CARLA’S SONG is a superbly performed and moving if regrettably somewhat frustrating movie, released in 1996, barely seen outside film festivals (whispering 305th place in the US box office). Written by Paul Laverty (Bread and Roses), it was his first in a line of pointed social-issue collaborations with Ken Loach, a fearless director unafraid to poke at hornet’s nests of class and conditions that the powerful would prefer left alone. Like their closest American counterpart, John Sayles, the bold yet sensitive duo of Loach and Laverty tackle large themes by focusing on impacted individuals and relationships. People and problems: caring about the former, addressing the latter.
Glasgow, Scotland, 1987. City bus driver ‘George Lennox’ (Robert Carlyle) intervenes one day when a female passenger without a ticket is harassed by a transit inspector. Helping her evade trouble, intrigued by her persona and situation, he discovers ‘Carla’ (Oyanka Cabezas) is a refugee from Nicaragua. After their evolving relationship takes a serious turn, he impulsively buys them tickets back to her country, so he can better understand and she can hopefully resolve the scarring grief that torments her.

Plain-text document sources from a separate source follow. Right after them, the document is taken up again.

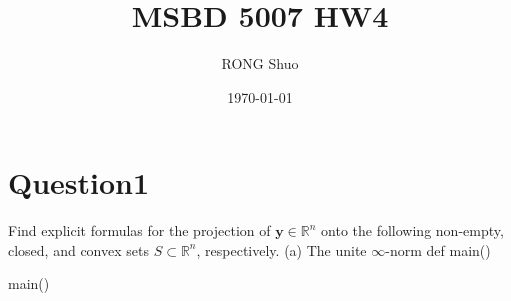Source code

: \documentclass{article}
\title{MSBD 5007 HW4}
\author{RONG Shuo}
\date{\today}
\newcommand{\R}{\mathbb{R}}
\begin{document}
\maketitle

\section*{Question1}
Find explicit formulas for the projection of \(\bm{y} \in \R^n\) onto the following non-empty, closed, and convex sets \(S \subset \R^n\), respectively.
(a) The unite \(\infty\)-norm
def main() {

}
main()
\end{document}
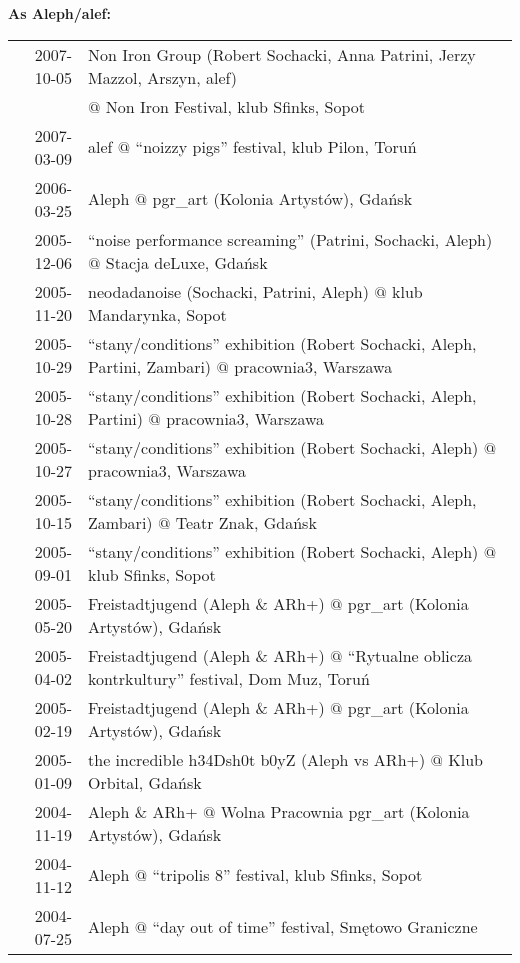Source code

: \documentclass[a4paper]{article}
\begin{document}
\vspace{11mm}

\textbf{As Aleph/alef:}

\vspace{2mm}

\begin{tabularx}{\textwidth}{r l}
\hline
2007-10-05 & Non Iron Group (Robert Sochacki, Anna Patrini, Jerzy Mazzol, Arszyn, alef)\\
           & $@$ Non Iron Festival, klub Sfinks, Sopot\\
\hline
2007-03-09 & alef $@$ ``noizzy pigs'' festival, klub Pilon, Toruń\\
\hline
2006-03-25 & Aleph $@$ pgr\_art (Kolonia Artystów), Gdańsk\\
\hline
2005-12-06 & ``noise performance screaming'' (Patrini, Sochacki, Aleph) $@$ Stacja deLuxe, Gdańsk\\
\hline
2005-11-20 & neodadanoise (Sochacki, Patrini, Aleph) $@$ klub Mandarynka, Sopot\\
\hline
2005-10-29 & ``stany/conditions'' exhibition (Robert Sochacki, Aleph, Partini, Zambari) $@$ pracownia3, Warszawa\\
\hline
2005-10-28 & ``stany/conditions'' exhibition (Robert Sochacki, Aleph, Partini) $@$  pracownia3, Warszawa\\
\hline
2005-10-27 & ``stany/conditions'' exhibition (Robert Sochacki, Aleph) $@$ pracownia3, Warszawa\\
\hline
2005-10-15 & ``stany/conditions'' exhibition (Robert Sochacki, Aleph, Zambari) $@$  Teatr Znak, Gdańsk\\
\hline
2005-09-01 & ``stany/conditions'' exhibition (Robert Sochacki, Aleph) $@$ klub Sfinks, Sopot\\
\hline
2005-05-20 & Freistadtjugend (Aleph \& ARh+) $@$ pgr\_art (Kolonia Artystów),  Gdańsk\\
\hline
2005-04-02 & Freistadtjugend (Aleph \& ARh+) $@$ ``Rytualne oblicza kontrkultury'' festival, Dom Muz, Toruń\\
\hline
2005-02-19 & Freistadtjugend (Aleph \& ARh+) $@$ pgr\_art (Kolonia Artystów),  Gdańsk\\
\hline
2005-01-09 & the incredible h34Dsh0t b0yZ (Aleph vs ARh+) $@$ Klub Orbital, Gdańsk\\
\hline
2004-11-19 & Aleph \& ARh+ $@$ Wolna Pracownia pgr\_art (Kolonia Artystów), Gdańsk\\
\hline
2004-11-12 & Aleph $@$ ``tripolis 8'' festival, klub Sfinks, Sopot\\
\hline
2004-07-25 & Aleph $@$ ``day out of time'' festival, Smętowo Graniczne\\
\end{tabularx}
\end{document}
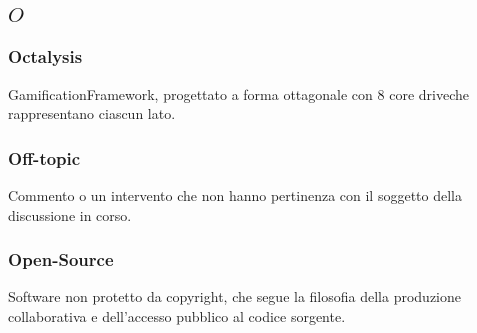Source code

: \subsection*{\quad$O\quad$}
\subsubsection*{Octalysis}
Gamification\glosp Framework\glo, progettato a forma ottagonale con 8 core drive\glosp che rappresentano ciascun lato.

\subsubsection*{Off-topic}
Commento o un intervento che non hanno pertinenza con il soggetto della discussione in corso.

\subsubsection*{Open-Source}
Software non protetto da copyright, che segue la filosofia della produzione collaborativa e dell'accesso pubblico al codice sorgente.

George is smitten and willing, but the reality on the ground in her spirited but ravaged homeland makes for a brutal education in cause & effect.
Laverty’s debut screenplay was based on his three years spent in Nicaragua, documenting Contra atrocities (Reagan’s CIA-guided “Freedom Fighters”), his script fitting the sweet and tentative fictional romance into a real-life horror story, the Rape of Central America. Unlike the seasoned and cynical journalists of Salvador and Under Fire, George’s earnest, naïve working stiff is unprepared for a world he barely knew existed, and Carlyle’s acting is faultless. But the bracingly honest and winning Cabezas is the broken but still beating heart of the piece. The 24-year-old dancer learned sufficient English during the making of the film, and her own experiences in Nicaragua are achingly reflected in her performance: that emotionally churning delivery isn’t ‘acting’ but inhabitation. Her smile lights up the screen, her tears bruise your heart.
The downside to the gutsy acting, rugged location shooting and the important statement about the human cost of political chess moves is that during at least half of the time focus is undercut by the bad choice of woefully insufficient subtitles, which render a good deal of the dialogue, especially in Scotland, barely understandable. When the plot shifts to Nicaragua, it improves thanks to subtitles of the Spanish speakers, but even that is scattershot. Perhaps the idea was to give the viewer an “immersive” feeling, and that’s what you need to accept, since, unless you’re a native of Glascow and/or fluent in Spanish, you’re on your own. Irritant aside, a vital and affecting film.
With Scott Glenn, Gary Lewis and Richard Loza. 125 minutes.